En 1984, les Transformers avaient une raison d’exister. Ils étaient des jouets novateurs, complexes qui assuraient la transition entre le goût traditionnel-très trente glorieuses-pour les petites voitures et sa sortie (crise pétrolière oblige) vers le fantasme de la robotique et des intelligences artificielles. Dans une congruence d’aller-retour entre l’imaginaire fantasque, amoral des enfants et les propositions manichéennes du dessin animé s’était établi un contrat tacite de construction commune.
Qu’importe alors la résurgence de ce phénomène pop culturel de dernière catégorie par le truchement des films de Michael Bay et son témoignage crépusculaire d’un imaginaire hollywoodien forcé de fouiller les poubelles de la culture kids pour se trouver du cash flow en période estivale. Après tout, l’insignifiance est le propre du job d’été.
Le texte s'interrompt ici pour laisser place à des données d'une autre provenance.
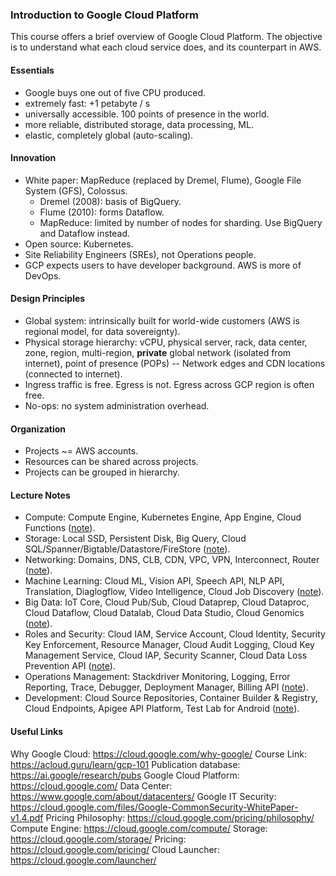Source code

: ### Introduction to Google Cloud Platform
This course offers a brief overview of Google Cloud Platform. The objective is to understand what each cloud service does, and its counterpart in AWS.

#### Essentials
* Google buys one out of five CPU produced.
* extremely fast: +1 petabyte / s
* universally accessible. 100 points of presence in the world.
* more reliable, distributed storage, data processing, ML.
* elastic, completely global (auto-scaling).

#### Innovation
* White paper: MapReduce (replaced by Dremel, Flume), Google File System (GFS), Colossus.
    - Dremel (2008): basis of BigQuery.
    - Flume (2010): forms Dataflow.
    - MapReduce: limited by number of nodes for sharding. Use BigQuery and Dataflow instead.
* Open source: Kubernetes.
* Site Reliability Engineers (SREs), not Operations people.
* GCP expects users to have developer background. AWS is more of DevOps.

#### Design Principles
* Global system: intrinsically built for world-wide customers (AWS is regional model, for data sovereignty).
* Physical storage hierarchy: vCPU, physical server, rack, data center, zone, region, multi-region, **private** global network (isolated from internet), point of presence (POPs) -- Network edges and CDN locations (connected to internet).
* Ingress traffic is free. Egress is not. Egress across GCP region is often free.
* No-ops: no system administration overhead.


#### Organization
* Projects ~= AWS accounts.
* Resources can be shared across projects.
* Projects can be grouped in hierarchy.

#### Lecture Notes
* Compute: Compute Engine, Kubernetes Engine, App Engine, Cloud Functions ([note](101_compute.md)).
* Storage: Local SSD, Persistent Disk, Big Query, Cloud SQL/Spanner/Bigtable/Datastore/FireStore ([note](102_storage.md)).
* Networking: Domains, DNS, CLB, CDN, VPC, VPN, Interconnect, Router ([note](103_networking.md)).
* Machine Learning: Cloud ML, Vision API, Speech API, NLP API, Translation, Diaglogflow, Video Intelligence, Cloud Job Discovery ([note](104_machine_learning.md)).
* Big Data: IoT Core, Cloud Pub/Sub, Cloud Dataprep, Cloud Dataproc, Cloud Dataflow, Cloud Datalab, Cloud Data Studio, Cloud Genomics ([note](105_big_data.md)).
* Roles and Security: Cloud IAM, Service Account, Cloud Identity, Security Key Enforcement, Resource Manager, Cloud Audit Logging, Cloud Key Management Service, Cloud IAP, Security Scanner, Cloud Data Loss Prevention API ([note](106_IAM.md)).
* Operations Management: Stackdriver Monitoring, Logging, Error Reporting, Trace, Debugger, Deployment Manager, Billing API ([note](107_operations_management.md)).
* Development: Cloud Source Repositories, Container Builder & Registry, Cloud Endpoints, Apigee API Platform, Test Lab for Android ([note](108_dev_API.md)).

#### Useful Links
Why Google Cloud: https://cloud.google.com/why-google/
Course Link: https://acloud.guru/learn/gcp-101
Publication database: https://ai.google/research/pubs
Google Cloud Platform: https://cloud.google.com/
Data Center: https://www.google.com/about/datacenters/
Google IT Security: https://cloud.google.com/files/Google-CommonSecurity-WhitePaper-v1.4.pdf
Pricing Philosophy: https://cloud.google.com/pricing/philosophy/
Compute Engine: https://cloud.google.com/compute/
Storage: https://cloud.google.com/storage/
Pricing: https://cloud.google.com/pricing/
Cloud Launcher: https://cloud.google.com/launcher/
Ce qui est plus fâcheux en l’occurrence et à l’examen de cette Chute de Cybertron (voir notre chronique de La Guerre de Cybertron), c’est d’avoir subordonné le matériau lourd de cet univers risiblement pauvre à, 1) l’inanité des productions de Bay (d’un point de vue scénaristique) et dans un second temps, 2) aux canons en vigueur du jeu de tir à la troisième personne (couloirs, upgrades, déluges de scènes scriptées). Malgré un étalonnage qui contraste fortement les couleurs primaires (syndrome « j’éclate la rétine des plus de 8 ans »), le jeu est beau, riche en détails et doté d’élégants éclairages et effets pyrotechniques. Une direction artistique et technique toujours court-circuitée par la platitude de l’action, la lenteur des véhicules « Transformés », le caractère impersonnel de sa proposition de jeu et le jmenfoutisme global que nous inspire cette guéguerre des robots sur leur planète en alu.
Plutôt qu’un titre sur, il eut fallut un jeu avec les transformers. Parfait contre exemple de cet écueil, les jeux vidéo Lego délivrent à chaque titre une réinterprétation ludiquement solide, burlesque et pourtant fidèle des univers qu’ils visitent (Star wars, Batman, Harry Potter…). Certes, le paradigme Lego a pour avantage d’être une simple mais brillante modalité, une pure construction de l’esprit mariant le rond et le carré. Un bon jeu vidéo estampillé Transformers exigera de revenir aux fondamentaux de ce que représentaient les figurines du même nom, le plaisir de l’articulation, de la métamorphose partielle et surtout une porte ouverte sur l’imaginaire enfantin (dans toute sa cruauté, pourquoi pas) pour liquider les paraboles foireuses des blockbusters estivaux.